Über (/de/, sometimes written uber /ˈuːbər/ in English-language publications) is a German language word meaning "over", "above" or "across". It is an etymological twin with German ober, and is a cognate (through Proto-Germanic) with English over, Dutch over, Swedish över and Icelandic yfir, among other Germanic languages; it is a distant cognate to the Sanskrit word ūpari and Hindi ūpar (both meaning 'above', 'over' or 'up'), probably through Proto-Indo-European. The word is relatively well known within Anglophone communities due to its occasional use as a hyphenated prefix in informal English, usually for emphasis. The German word is properly spelled with an umlaut, while the spelling of the English loanword varies.

==In German==
In German, über is a preposition, as well as being used as a prefix. Both uses indicate a state or action involving increased elevation or quantity in the physical sense, or superiority or excess in the abstract.

elevation: "überdacht" - roof-covered, roofed, [also: reconsidered, thought over] (überdacht (from Dach (roof)) means roof-covered, roofed while überdacht (from the strong verb denken-[dachte, gedacht] (think, thought, thought) means reconsidered, thought over)
quantity: "über 100 Meter" - more than 100 meters, "Überschall" - supersonic
superiority: "überlegen" - (adj) superior, elite, predominant. (verb) to think something over
excess: "übertreiben" - to exaggerate, "überfüllt" - overcrowded)

As a preposition, übers meaning depends on its context. For example, über etwas sprechen – to speak about something, über die Brücke – across the bridge.

Über also translates to over, above, meta, but mainly in compound words. The actual translation depends on context. One example would be Nietzsche's term Übermensch, discussed below; another example is the Deutschlandlied, which begins with the well-known words "Deutschland, Deutschland über alles" meaning "Germany, Germany above everything" (this stanza is not sung anymore, because it is mistaken as meaning "Germany above the rest of the world"; its original meaning was the German nation above its constituent states [Prussia, Hanover, Württemberg etc.]).

The German word unter, meaning beneath or under, is antonymous to über. Unter can be found in words such as U-Bahn (Untergrundbahn – underground (rail-)way), U-Boot (Unterseeboot – submarine, lit. "under sea boat"), as well as toponyms, such as Unter den Linden ("Below the linden trees").

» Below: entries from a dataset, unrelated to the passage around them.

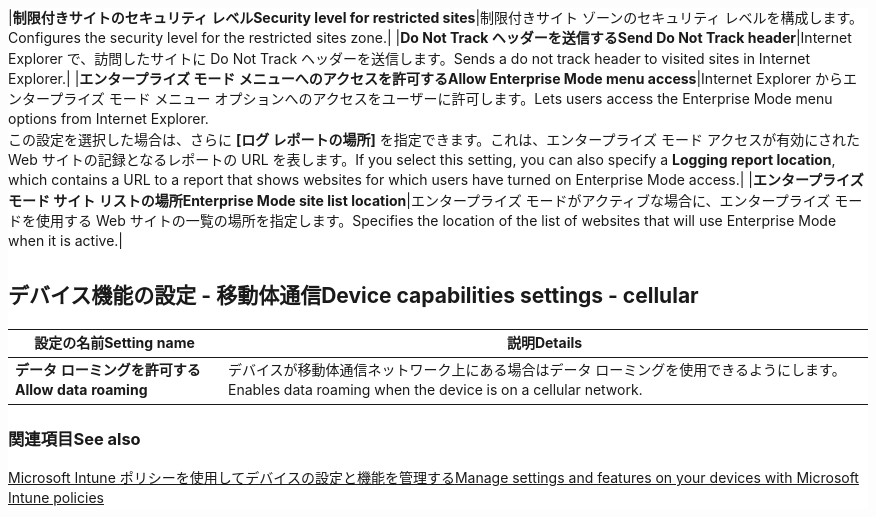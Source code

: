 |<span data-ttu-id="d24c7-199">**制限付きサイトのセキュリティ レベル**</span><span class="sxs-lookup"><span data-stu-id="d24c7-199">**Security level for restricted sites**</span></span>|<span data-ttu-id="d24c7-200">制限付きサイト ゾーンのセキュリティ レベルを構成します。</span><span class="sxs-lookup"><span data-stu-id="d24c7-200">Configures the security level for the restricted sites zone.</span></span>|
|<span data-ttu-id="d24c7-201">**Do Not Track ヘッダーを送信する**</span><span class="sxs-lookup"><span data-stu-id="d24c7-201">**Send Do Not Track header**</span></span>|<span data-ttu-id="d24c7-202">Internet Explorer で、訪問したサイトに Do Not Track ヘッダーを送信します。</span><span class="sxs-lookup"><span data-stu-id="d24c7-202">Sends  a do not track header to visited sites in Internet Explorer.</span></span>|
|<span data-ttu-id="d24c7-203">**エンタープライズ モード メニューへのアクセスを許可する**</span><span class="sxs-lookup"><span data-stu-id="d24c7-203">**Allow Enterprise Mode menu access**</span></span>|<span data-ttu-id="d24c7-204">Internet Explorer からエンタープライズ モード メニュー オプションへのアクセスをユーザーに許可します。</span><span class="sxs-lookup"><span data-stu-id="d24c7-204">Lets users access the Enterprise Mode menu options from Internet Explorer.</span></span><br><span data-ttu-id="d24c7-205">この設定を選択した場合は、さらに **[ログ レポートの場所]** を指定できます。これは、エンタープライズ モード アクセスが有効にされた Web サイトの記録となるレポートの URL を表します。</span><span class="sxs-lookup"><span data-stu-id="d24c7-205">If you select this setting, you can also specify a **Logging report location**, which contains a URL to a report that shows websites for which users have turned on Enterprise Mode access.</span></span>|
|<span data-ttu-id="d24c7-206">**エンタープライズ モード サイト リストの場所**</span><span class="sxs-lookup"><span data-stu-id="d24c7-206">**Enterprise Mode site list location**</span></span>|<span data-ttu-id="d24c7-207">エンタープライズ モードがアクティブな場合に、エンタープライズ モードを使用する Web サイトの一覧の場所を指定します。</span><span class="sxs-lookup"><span data-stu-id="d24c7-207">Specifies the location of the list of websites that will use Enterprise Mode when it is active.</span></span>|

## <a name="device-capabilities-settings---cellular"></a><span data-ttu-id="d24c7-208">デバイス機能の設定 - 移動体通信</span><span class="sxs-lookup"><span data-stu-id="d24c7-208">Device capabilities settings - cellular</span></span>

|<span data-ttu-id="d24c7-209">設定の名前</span><span class="sxs-lookup"><span data-stu-id="d24c7-209">Setting name</span></span>|<span data-ttu-id="d24c7-210">説明</span><span class="sxs-lookup"><span data-stu-id="d24c7-210">Details</span></span>|
|----------------|----|
|<span data-ttu-id="d24c7-211">**データ ローミングを許可する**</span><span class="sxs-lookup"><span data-stu-id="d24c7-211">**Allow data roaming**</span></span>|<span data-ttu-id="d24c7-212">デバイスが移動体通信ネットワーク上にある場合はデータ ローミングを使用できるようにします。</span><span class="sxs-lookup"><span data-stu-id="d24c7-212">Enables data roaming when the device is on a cellular network.</span></span>|



### <a name="see-also"></a><span data-ttu-id="d24c7-213">関連項目</span><span class="sxs-lookup"><span data-stu-id="d24c7-213">See also</span></span>
[<span data-ttu-id="d24c7-214">Microsoft Intune ポリシーを使用してデバイスの設定と機能を管理する</span><span class="sxs-lookup"><span data-stu-id="d24c7-214">Manage settings and features on your devices with Microsoft Intune policies</span></span>](manage-settings-and-features-on-your-devices-with-microsoft-intune-policies.md)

Grammatically, über belongs to that set of German prepositions that can govern either the accusative case or the dative case ("an, auf, hinter, in, neben, über, unter, vor, zwischen"). The choice is determined by whether the prepositional phrase indicates movement (accusative) or an unmoving state (dative).

==In English==

===Origins===
The crossover of the term "über" from German into English goes back to the work of German philosopher Friedrich Nietzsche. In 1883, Nietzsche coined the term "Übermensch" to describe the higher state to which he felt men might aspire. The term was brought into English by George Bernard Shaw in the title to his 1903 play Man and Superman. During his rise to power, Adolf Hitler adopted Nietzsche's term, using it in his descriptions of an Aryan master race. It was in this context that American Jewish comic book creator Jerry Siegel encountered the term and conceived the 1933 story "The Reign of the Superman", in which the mentally advanced superman (not to be confused with his later superhero character) is a villain. Shortly afterward, Siegel and artist Joseph Shuster recast Superman into the iconic American hero he subsequently became. It is through this association with the superhero that the term "über" carries much of its English sense implying irresistibility or invincibility.

===Differences from the German===

====Spelling====
The normal transliteration of the “ü” (‘u’ with an umlaut) when used in writing systems without diacritics (such as airport arrival boards, older computer systems, etc.) is “ue”, not just “u”.

====Meaning====
Because of different usage, the English language version of the word is distinct from “über”. It is not possible to translate every English "uber" back into "über": for example, "uber-left" could not be translated into "Überlinks": a Germanophone would say “linksaußen” (literally “outer left”, meaning a left-winger in either sports or politics).